Output only the lines of the entries that follow, starting at the one with "following illustration demonstrates" and running down to the one with "Usually one version", both included and unchanged.

╭─ Records supplied

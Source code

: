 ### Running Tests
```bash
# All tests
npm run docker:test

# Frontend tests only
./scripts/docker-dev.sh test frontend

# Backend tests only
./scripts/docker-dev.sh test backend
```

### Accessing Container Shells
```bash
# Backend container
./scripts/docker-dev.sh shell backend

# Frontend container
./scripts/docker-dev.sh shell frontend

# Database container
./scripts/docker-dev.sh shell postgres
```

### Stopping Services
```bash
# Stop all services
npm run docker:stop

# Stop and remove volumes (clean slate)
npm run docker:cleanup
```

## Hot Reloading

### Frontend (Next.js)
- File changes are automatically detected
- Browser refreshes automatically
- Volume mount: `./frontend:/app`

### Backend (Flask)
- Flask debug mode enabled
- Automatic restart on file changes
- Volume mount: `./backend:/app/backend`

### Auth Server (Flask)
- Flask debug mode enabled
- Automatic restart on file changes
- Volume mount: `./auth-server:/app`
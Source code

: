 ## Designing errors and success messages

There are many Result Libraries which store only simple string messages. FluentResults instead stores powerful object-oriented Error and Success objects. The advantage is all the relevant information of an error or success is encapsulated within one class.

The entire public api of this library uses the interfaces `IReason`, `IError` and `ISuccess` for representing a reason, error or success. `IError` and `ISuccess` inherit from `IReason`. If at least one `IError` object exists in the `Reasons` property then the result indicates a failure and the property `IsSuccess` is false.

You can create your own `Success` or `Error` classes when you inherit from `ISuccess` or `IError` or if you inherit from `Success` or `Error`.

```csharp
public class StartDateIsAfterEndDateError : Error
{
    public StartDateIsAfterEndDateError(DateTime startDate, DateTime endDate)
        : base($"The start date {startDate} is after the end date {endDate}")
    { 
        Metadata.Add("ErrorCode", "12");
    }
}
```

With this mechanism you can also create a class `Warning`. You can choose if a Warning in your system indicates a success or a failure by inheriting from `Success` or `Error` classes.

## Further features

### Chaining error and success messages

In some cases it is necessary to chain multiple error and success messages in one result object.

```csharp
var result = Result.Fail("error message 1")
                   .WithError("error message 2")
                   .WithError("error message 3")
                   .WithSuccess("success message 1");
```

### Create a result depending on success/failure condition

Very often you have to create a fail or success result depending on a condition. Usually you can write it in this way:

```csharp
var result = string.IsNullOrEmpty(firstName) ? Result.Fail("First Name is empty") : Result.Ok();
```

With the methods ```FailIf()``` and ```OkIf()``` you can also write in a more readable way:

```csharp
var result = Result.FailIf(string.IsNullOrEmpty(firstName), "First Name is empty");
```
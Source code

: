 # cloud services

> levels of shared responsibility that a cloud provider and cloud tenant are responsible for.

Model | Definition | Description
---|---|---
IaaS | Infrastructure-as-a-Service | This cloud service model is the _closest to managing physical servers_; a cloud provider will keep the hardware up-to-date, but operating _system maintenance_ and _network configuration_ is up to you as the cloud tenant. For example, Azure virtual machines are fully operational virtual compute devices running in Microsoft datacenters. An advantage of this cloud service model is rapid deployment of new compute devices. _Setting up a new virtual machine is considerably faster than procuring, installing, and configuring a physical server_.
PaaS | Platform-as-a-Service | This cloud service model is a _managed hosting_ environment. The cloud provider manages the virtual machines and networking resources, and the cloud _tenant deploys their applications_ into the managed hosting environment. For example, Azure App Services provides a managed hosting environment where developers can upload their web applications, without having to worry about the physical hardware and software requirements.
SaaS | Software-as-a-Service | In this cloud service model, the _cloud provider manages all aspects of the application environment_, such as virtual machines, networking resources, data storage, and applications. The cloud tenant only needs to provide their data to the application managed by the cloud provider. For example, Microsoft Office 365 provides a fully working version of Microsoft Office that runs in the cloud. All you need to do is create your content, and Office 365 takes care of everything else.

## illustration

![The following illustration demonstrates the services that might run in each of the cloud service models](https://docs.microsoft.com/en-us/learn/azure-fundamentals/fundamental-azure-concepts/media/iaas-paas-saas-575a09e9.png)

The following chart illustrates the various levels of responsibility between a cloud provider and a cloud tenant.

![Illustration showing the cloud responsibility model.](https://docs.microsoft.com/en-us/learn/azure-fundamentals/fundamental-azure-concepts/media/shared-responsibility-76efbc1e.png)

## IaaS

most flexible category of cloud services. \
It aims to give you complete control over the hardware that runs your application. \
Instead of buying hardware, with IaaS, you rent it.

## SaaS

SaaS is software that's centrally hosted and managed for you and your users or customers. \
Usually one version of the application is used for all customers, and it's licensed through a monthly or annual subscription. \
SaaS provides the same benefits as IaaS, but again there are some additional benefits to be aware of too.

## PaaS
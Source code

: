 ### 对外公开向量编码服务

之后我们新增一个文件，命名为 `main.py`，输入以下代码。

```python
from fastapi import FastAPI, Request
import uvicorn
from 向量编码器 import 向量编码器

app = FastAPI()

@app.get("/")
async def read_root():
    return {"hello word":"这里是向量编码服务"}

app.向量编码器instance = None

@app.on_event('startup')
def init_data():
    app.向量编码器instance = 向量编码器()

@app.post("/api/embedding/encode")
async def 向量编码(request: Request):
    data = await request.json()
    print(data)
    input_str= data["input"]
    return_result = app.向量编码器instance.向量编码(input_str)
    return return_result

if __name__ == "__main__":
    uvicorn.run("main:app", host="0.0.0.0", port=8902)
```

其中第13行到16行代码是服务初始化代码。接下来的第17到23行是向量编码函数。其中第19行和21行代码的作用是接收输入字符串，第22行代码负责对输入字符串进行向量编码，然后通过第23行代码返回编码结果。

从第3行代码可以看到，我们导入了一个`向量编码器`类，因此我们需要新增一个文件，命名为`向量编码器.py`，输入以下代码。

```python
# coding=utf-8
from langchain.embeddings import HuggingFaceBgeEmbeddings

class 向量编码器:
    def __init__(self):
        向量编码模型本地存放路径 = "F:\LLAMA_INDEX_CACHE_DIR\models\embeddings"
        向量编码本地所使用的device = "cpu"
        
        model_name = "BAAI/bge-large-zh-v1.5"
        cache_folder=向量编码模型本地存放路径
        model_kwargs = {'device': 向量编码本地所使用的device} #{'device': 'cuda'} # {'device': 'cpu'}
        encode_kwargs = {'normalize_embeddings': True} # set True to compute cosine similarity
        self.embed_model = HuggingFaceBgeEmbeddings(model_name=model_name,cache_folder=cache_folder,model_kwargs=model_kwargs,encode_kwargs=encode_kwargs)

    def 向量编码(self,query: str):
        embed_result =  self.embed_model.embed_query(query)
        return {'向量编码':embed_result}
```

╰─

* **Output for this exercise**
![The following illustration demonstrates the services that might run in each of the cloud service models](https://docs.microsoft.com/en-us/learn/azure-fundamentals/fundamental-azure-concepts/media/iaas-paas-saas-575a09e9.png)

The following chart illustrates the various levels of responsibility between a cloud provider and a cloud tenant.

![Illustration showing the cloud responsibility model.](https://docs.microsoft.com/en-us/learn/azure-fundamentals/fundamental-azure-concepts/media/shared-responsibility-76efbc1e.png)

## IaaS

most flexible category of cloud services. \
It aims to give you complete control over the hardware that runs your application. \
Instead of buying hardware, with IaaS, you rent it.

## SaaS

SaaS is software that's centrally hosted and managed for you and your users or customers. \
Usually one version of the application is used for all customers, and it's licensed through a monthly or annual subscription. \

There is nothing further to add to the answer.